◆ **Directions**
Lines holding the string "Content" are the ones to copy; find them all in the data.

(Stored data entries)

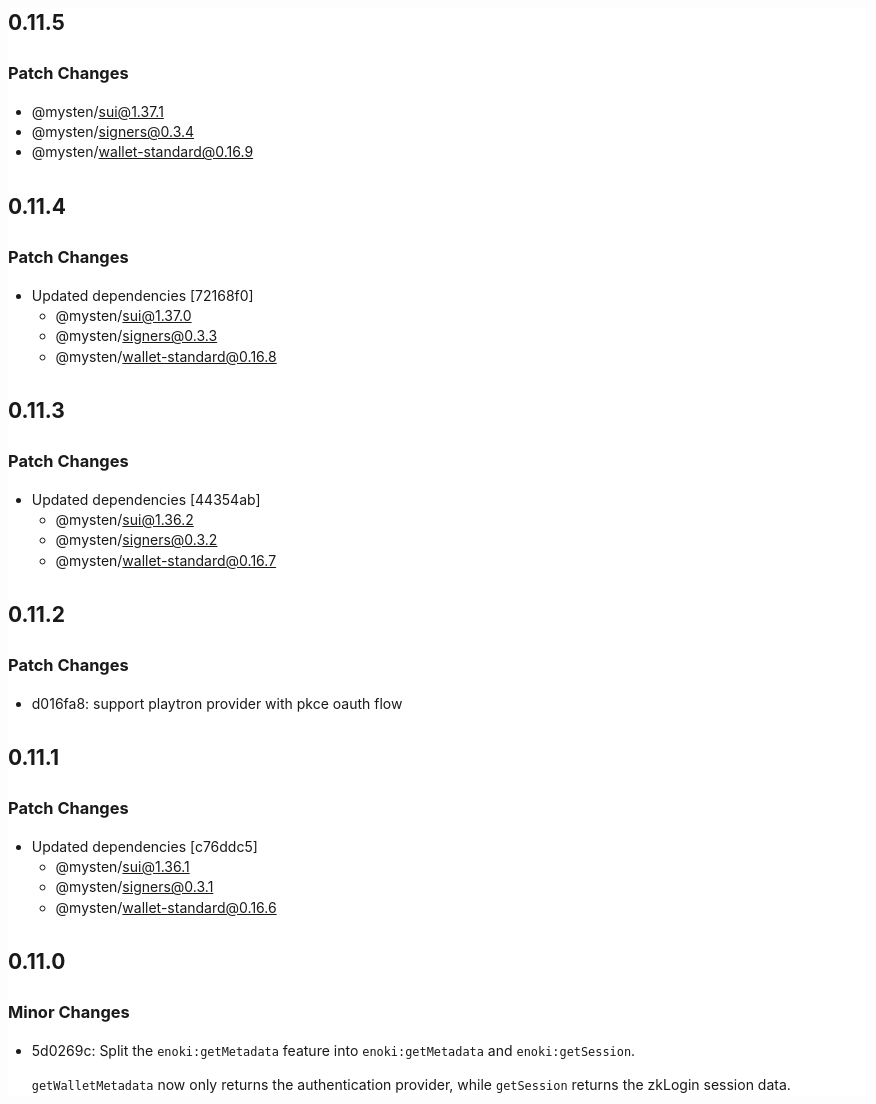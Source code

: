 ## 0.11.5

### Patch Changes

- @mysten/sui@1.37.1
- @mysten/signers@0.3.4
- @mysten/wallet-standard@0.16.9

## 0.11.4

### Patch Changes

- Updated dependencies [72168f0]
  - @mysten/sui@1.37.0
  - @mysten/signers@0.3.3
  - @mysten/wallet-standard@0.16.8

## 0.11.3

### Patch Changes

- Updated dependencies [44354ab]
  - @mysten/sui@1.36.2
  - @mysten/signers@0.3.2
  - @mysten/wallet-standard@0.16.7

## 0.11.2

### Patch Changes

- d016fa8: support playtron provider with pkce oauth flow

## 0.11.1

### Patch Changes

- Updated dependencies [c76ddc5]
  - @mysten/sui@1.36.1
  - @mysten/signers@0.3.1
  - @mysten/wallet-standard@0.16.6

## 0.11.0

### Minor Changes

- 5d0269c: Split the `enoki:getMetadata` feature into `enoki:getMetadata` and `enoki:getSession`.

  `getWalletMetadata` now only returns the authentication provider, while `getSession` returns the
  zkLogin session data.
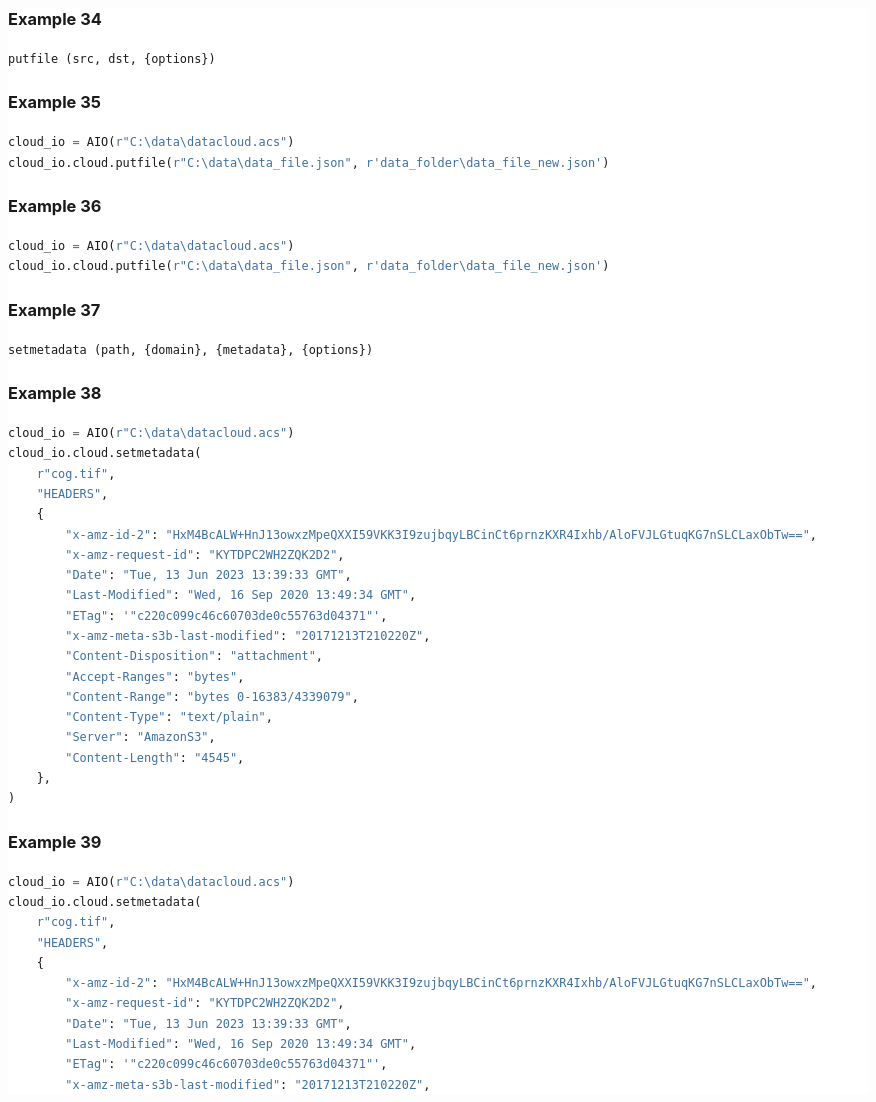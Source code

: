 ### Example 34

```python
putfile (src, dst, {options})
```

### Example 35

```python
cloud_io = AIO(r"C:\data\datacloud.acs")
cloud_io.cloud.putfile(r"C:\data\data_file.json", r'data_folder\data_file_new.json')
```

### Example 36

```python
cloud_io = AIO(r"C:\data\datacloud.acs")
cloud_io.cloud.putfile(r"C:\data\data_file.json", r'data_folder\data_file_new.json')
```

### Example 37

```python
setmetadata (path, {domain}, {metadata}, {options})
```

### Example 38

```python
cloud_io = AIO(r"C:\data\datacloud.acs")
cloud_io.cloud.setmetadata(
    r"cog.tif",
    "HEADERS",
    {
        "x-amz-id-2": "HxM4BcALW+HnJ13owxzMpeQXXI59VKK3I9zujbqyLBCinCt6prnzKXR4Ixhb/AloFVJLGtuqKG7nSLCLaxObTw==",
        "x-amz-request-id": "KYTDPC2WH2ZQK2D2",
        "Date": "Tue, 13 Jun 2023 13:39:33 GMT",
        "Last-Modified": "Wed, 16 Sep 2020 13:49:34 GMT",
        "ETag": '"c220c099c46c60703de0c55763d04371"',
        "x-amz-meta-s3b-last-modified": "20171213T210220Z",
        "Content-Disposition": "attachment",
        "Accept-Ranges": "bytes",
        "Content-Range": "bytes 0-16383/4339079",
        "Content-Type": "text/plain",
        "Server": "AmazonS3",
        "Content-Length": "4545",
    },
)
```

### Example 39

```python
cloud_io = AIO(r"C:\data\datacloud.acs")
cloud_io.cloud.setmetadata(
    r"cog.tif",
    "HEADERS",
    {
        "x-amz-id-2": "HxM4BcALW+HnJ13owxzMpeQXXI59VKK3I9zujbqyLBCinCt6prnzKXR4Ixhb/AloFVJLGtuqKG7nSLCLaxObTw==",
        "x-amz-request-id": "KYTDPC2WH2ZQK2D2",
        "Date": "Tue, 13 Jun 2023 13:39:33 GMT",
        "Last-Modified": "Wed, 16 Sep 2020 13:49:34 GMT",
        "ETag": '"c220c099c46c60703de0c55763d04371"',
        "x-amz-meta-s3b-last-modified": "20171213T210220Z",
```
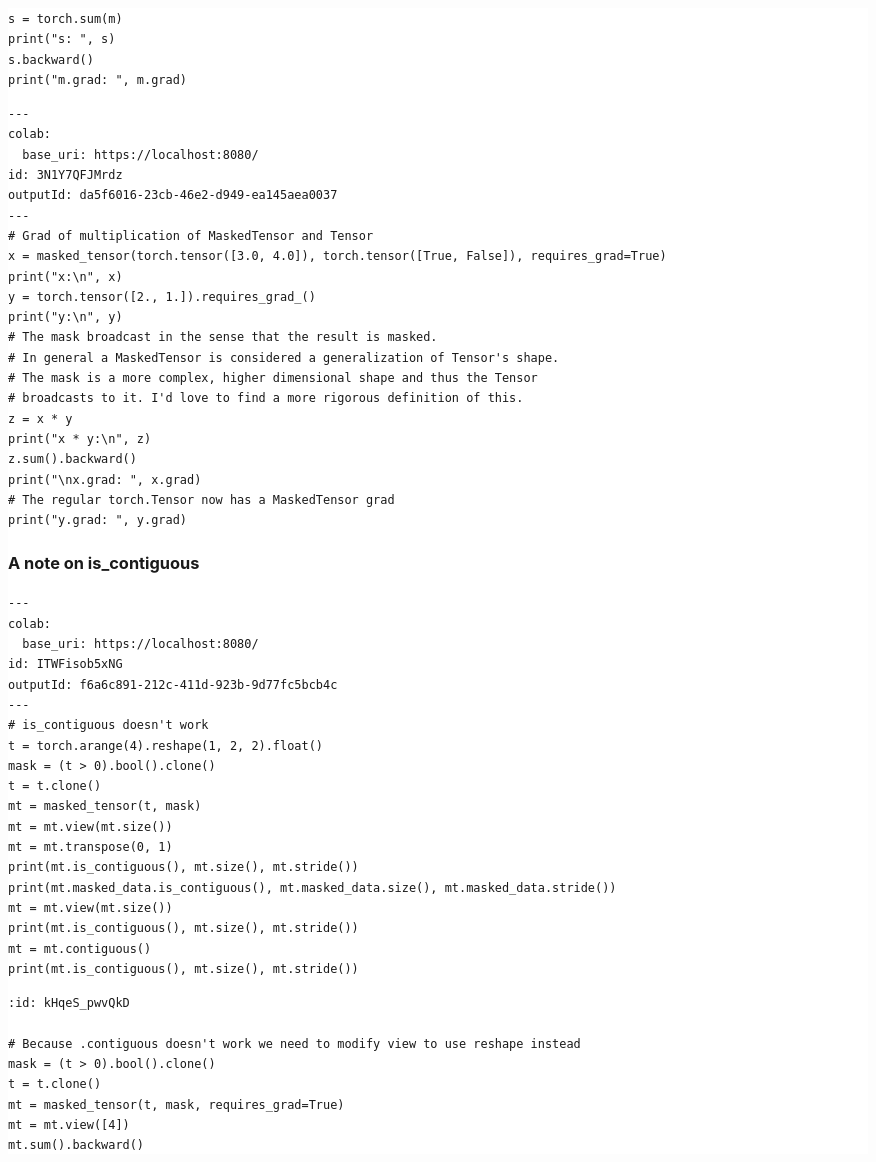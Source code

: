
 ```{code-cell} ipython3
s = torch.sum(m)
print("s: ", s)
s.backward()
print("m.grad: ", m.grad)
```

```{code-cell} ipython3
---
colab:
  base_uri: https://localhost:8080/
id: 3N1Y7QFJMrdz
outputId: da5f6016-23cb-46e2-d949-ea145aea0037
---
# Grad of multiplication of MaskedTensor and Tensor
x = masked_tensor(torch.tensor([3.0, 4.0]), torch.tensor([True, False]), requires_grad=True)
print("x:\n", x)
y = torch.tensor([2., 1.]).requires_grad_()
print("y:\n", y)
# The mask broadcast in the sense that the result is masked.
# In general a MaskedTensor is considered a generalization of Tensor's shape.
# The mask is a more complex, higher dimensional shape and thus the Tensor
# broadcasts to it. I'd love to find a more rigorous definition of this.
z = x * y
print("x * y:\n", z)
z.sum().backward()
print("\nx.grad: ", x.grad)
# The regular torch.Tensor now has a MaskedTensor grad
print("y.grad: ", y.grad)
```

### A note on is_contiguous

```{code-cell} ipython3
---
colab:
  base_uri: https://localhost:8080/
id: ITWFisob5xNG
outputId: f6a6c891-212c-411d-923b-9d77fc5bcb4c
---
# is_contiguous doesn't work
t = torch.arange(4).reshape(1, 2, 2).float()
mask = (t > 0).bool().clone()
t = t.clone()
mt = masked_tensor(t, mask)
mt = mt.view(mt.size())
mt = mt.transpose(0, 1)
print(mt.is_contiguous(), mt.size(), mt.stride())
print(mt.masked_data.is_contiguous(), mt.masked_data.size(), mt.masked_data.stride())
mt = mt.view(mt.size())
print(mt.is_contiguous(), mt.size(), mt.stride())
mt = mt.contiguous()
print(mt.is_contiguous(), mt.size(), mt.stride())
```

```{code-cell} ipython3
:id: kHqeS_pwvQkD

# Because .contiguous doesn't work we need to modify view to use reshape instead
mask = (t > 0).bool().clone()
t = t.clone()
mt = masked_tensor(t, mask, requires_grad=True)
mt = mt.view([4])
mt.sum().backward()
```
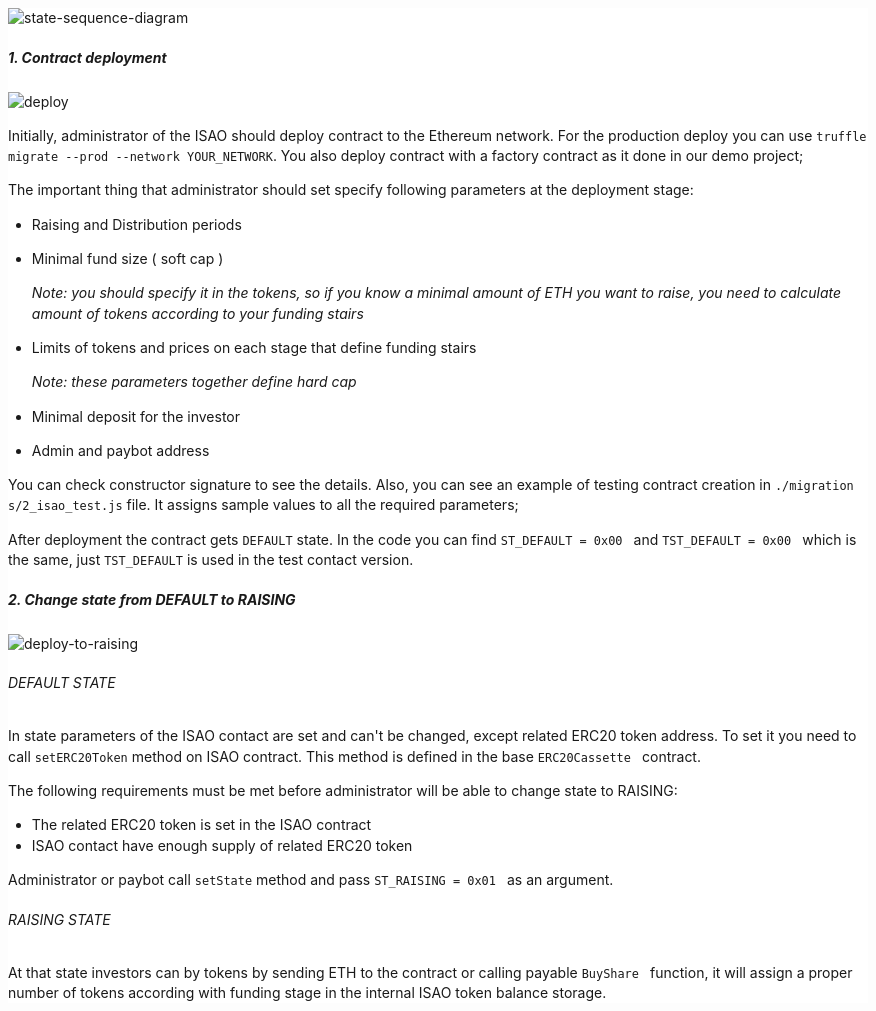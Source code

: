 ![state-sequence-diagram](https://artall64.github.io/tmp-isao-images/state-sequence-diagram-v2.svg)

##### 1. Contract deployment 

![deploy](https://artall64.github.io/tmp-isao-images/deploy.svg)

Initially, administrator of the ISAO should deploy contract to the Ethereum network. For the production deploy you can use `truffle migrate --prod --network YOUR_NETWORK`. You also deploy contract with a factory contract as it done in our demo project;

The important thing that administrator should set specify following parameters at the deployment stage:

- Raising and Distribution periods

- Minimal fund size ( soft cap )

  *Note: you should specify it in the tokens, so if you know a minimal amount of ETH you want to raise, you need to calculate amount of tokens according to your funding stairs*

- Limits of tokens and prices on each stage that define funding stairs

  *Note: these parameters together define hard cap*

- Minimal deposit for the investor

- Admin and paybot address

You can check constructor signature to see the details. Also, you can see an example of testing contract creation in `./migrations/2_isao_test.js` file. It assigns sample values to all the required parameters;

After deployment the contract gets `DEFAULT` state. In the code you can find `ST_DEFAULT = 0x00 ` and `TST_DEFAULT = 0x00 ` which is the same, just `TST_DEFAULT`  is used in the test contact version.



##### 2. Change state from DEFAULT  to RAISING

![deploy-to-raising](https://artall64.github.io/tmp-isao-images/deploy-to-raising.svg)

###### DEFAULT STATE

In state parameters of the ISAO contact are set and can't be changed, except related ERC20 token address. To set it you need to call `setERC20Token` method on ISAO contract. This method is defined in the base `ERC20Cassette ` contract.

The following requirements must be met before administrator will be able to change state to RAISING:

- The related ERC20 token is set in the ISAO contract
- ISAO contact have enough supply of related ERC20 token

Administrator or paybot call `setState` method and pass `ST_RAISING = 0x01 ` as an argument.

###### RAISING STATE

At that state investors can by tokens by sending ETH to the contract or calling payable `BuyShare ` function, it will assign a proper number of tokens according with funding stage in the internal ISAO token balance storage.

◆ **Solution to the problem**
        "Content-Disposition": "attachment",
        "Content-Range": "bytes 0-16383/4339079",
        "Content-Type": "text/plain",
        "Content-Length": "4545",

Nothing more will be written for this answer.